• [Source data]:
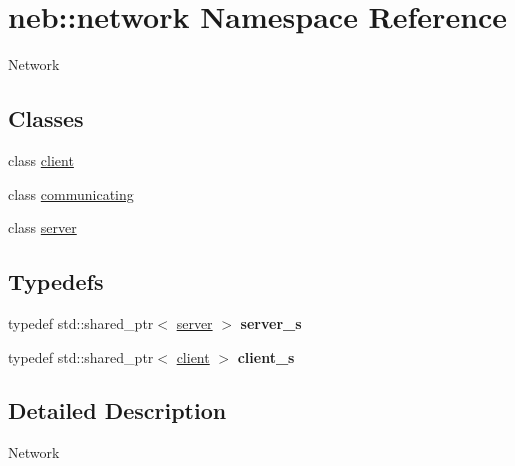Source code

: \hypertarget{namespaceneb_1_1network}{
\section{neb::network Namespace Reference}
\label{namespaceneb_1_1network}
}


Network  
\subsection*{Classes}
\begin{DoxyCompactItemize}
\item 
class \hyperlink{classneb_1_1network_1_1client}{client}
\item 
class \hyperlink{classneb_1_1network_1_1communicating}{communicating}
\item 
class \hyperlink{classneb_1_1network_1_1server}{server}
\end{DoxyCompactItemize}
\subsection*{Typedefs}
\begin{DoxyCompactItemize}
\item 
\hypertarget{namespaceneb_1_1network_a452af21e9d59ab10e8c3b59eacd393df}{
typedef std::shared\_\-ptr$<$ \hyperlink{classneb_1_1network_1_1server}{server} $>$ {\bfseries server\_\-s}}
\label{namespaceneb_1_1network_a452af21e9d59ab10e8c3b59eacd393df}

\item 
\hypertarget{namespaceneb_1_1network_a91addb096a9291cf61369807bd3d3b34}{
typedef std::shared\_\-ptr$<$ \hyperlink{classneb_1_1network_1_1client}{client} $>$ {\bfseries client\_\-s}}
\label{namespaceneb_1_1network_a91addb096a9291cf61369807bd3d3b34}

\end{DoxyCompactItemize}


\subsection{Detailed Description}
Network 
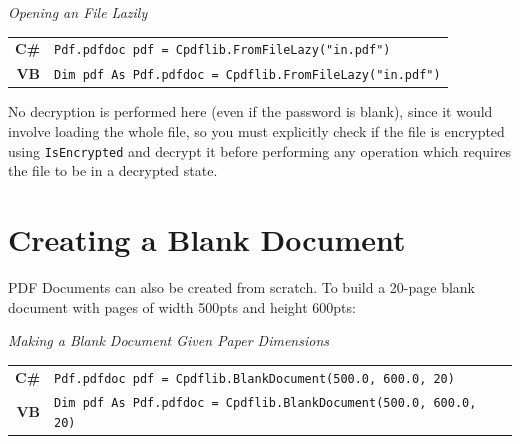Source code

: \documentclass[a4paper]{memoir}
\begin{document}
\begin{framed}
\noindent\textit{Opening an File Lazily}\\

\noindent\begin{tabular}{rl}
\small\sffamily\textbf{C\#} &
\begin{minipage}{4in}
\small\verb!Pdf.pdfdoc pdf = Cpdflib.FromFileLazy("in.pdf")!
\end{minipage}\\[5mm]
\small\sffamily\textbf{VB} &
\begin{minipage}{4in}
\small\verb!Dim pdf As Pdf.pdfdoc = Cpdflib.FromFileLazy("in.pdf")!
\end{minipage}
\end{tabular}
\end{framed}

No decryption is performed here (even if the password is blank), since it would
involve loading the whole file, so you must explicitly check if the file is
encrypted using \verb!IsEncrypted! and decrypt it before performing any
operation which requires the file to be in a decrypted state.

\section{Creating a Blank Document}
PDF Documents can also be created from scratch. To build a 20-page blank document with pages of width 500pts and height 600pts:
\begin{framed}
\noindent\textit{Making a Blank Document Given Paper Dimensions}\\

\noindent\begin{tabular}{rl}
\small\sffamily\textbf{C\#} &
\begin{minipage}{4in}
\small\verb!Pdf.pdfdoc pdf = Cpdflib.BlankDocument(500.0, 600.0, 20)!
\end{minipage}\\[5mm]
\small\sffamily\textbf{VB} &
\begin{minipage}{4in}
\small\verb!Dim pdf As Pdf.pdfdoc = Cpdflib.BlankDocument(500.0, 600.0, 20)!
\end{minipage}\\[5mm]
\end{tabular}\\

\end{framed}
\end{document}
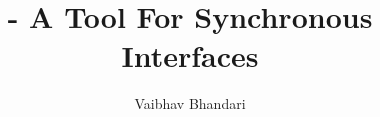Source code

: \documentclass[11pt]{ucscthesis}
\title{ \chai - A Tool For Synchronous Interfaces}
\author{Vaibhav Bhandari}
\begin{document}
\maketitle
\copyrightpage
\tableofcontents
\listoffigures
\listoftables

\begin{acknowledgements}

\end{acknowledgements}
\clearpage
{}






\appendix




\end{document}
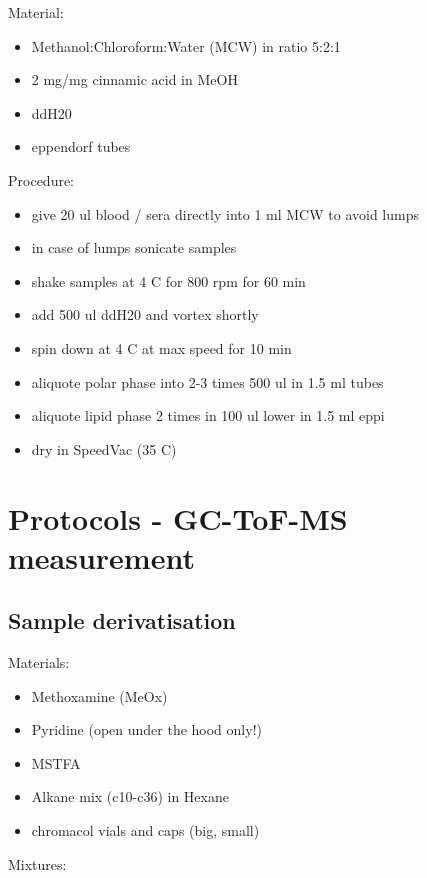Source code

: \documentclass[]{book}
\providecommand{\tightlist}{%
  \setlength{\itemsep}{0pt}\setlength{\parskip}{0pt}}
\theoremstyle{definition}
\theoremstyle{definition}
\theoremstyle{definition}
\theoremstyle{remark}
\begin{document}
Material:

\begin{itemize}
\tightlist
\item
  Methanol:Chloroform:Water (MCW) in ratio 5:2:1
\item
  2 mg/mg cinnamic acid in MeOH
\item
  ddH20
\item
  eppendorf tubes
\end{itemize}

Procedure:

\begin{itemize}
\tightlist
\item
  give 20 ul blood / sera directly into 1 ml MCW to avoid lumps
\item
  in case of lumps sonicate samples
\item
  shake samples at 4 C for 800 rpm for 60 min
\item
  add 500 ul ddH20 and vortex shortly
\item
  spin down at 4 C at max speed for 10 min
\item
  aliquote polar phase into 2-3 times 500 ul in 1.5 ml tubes
\item
  aliquote lipid phase 2 times in 100 ul lower in 1.5 ml eppi
\item
  dry in SpeedVac (35 C)
\end{itemize}

\chapter{Protocols - GC-ToF-MS
measurement}\label{protocols---gc-tof-ms-measurement}

\section{Sample derivatisation}\label{sample-derivatisation}

Materials:

\begin{itemize}
\tightlist
\item
  Methoxamine (MeOx)
\item
  Pyridine (open under the hood only!)
\item
  MSTFA
\item
  Alkane mix (c10-c36) in Hexane
\item
  chromacol vials and caps (big, small)
\end{itemize}

Mixtures:
\end{document}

• [Problem to solve]:
Line count for "lumps": count the lines in the records above that contain this word, and write only the number.

• [Written response]:
2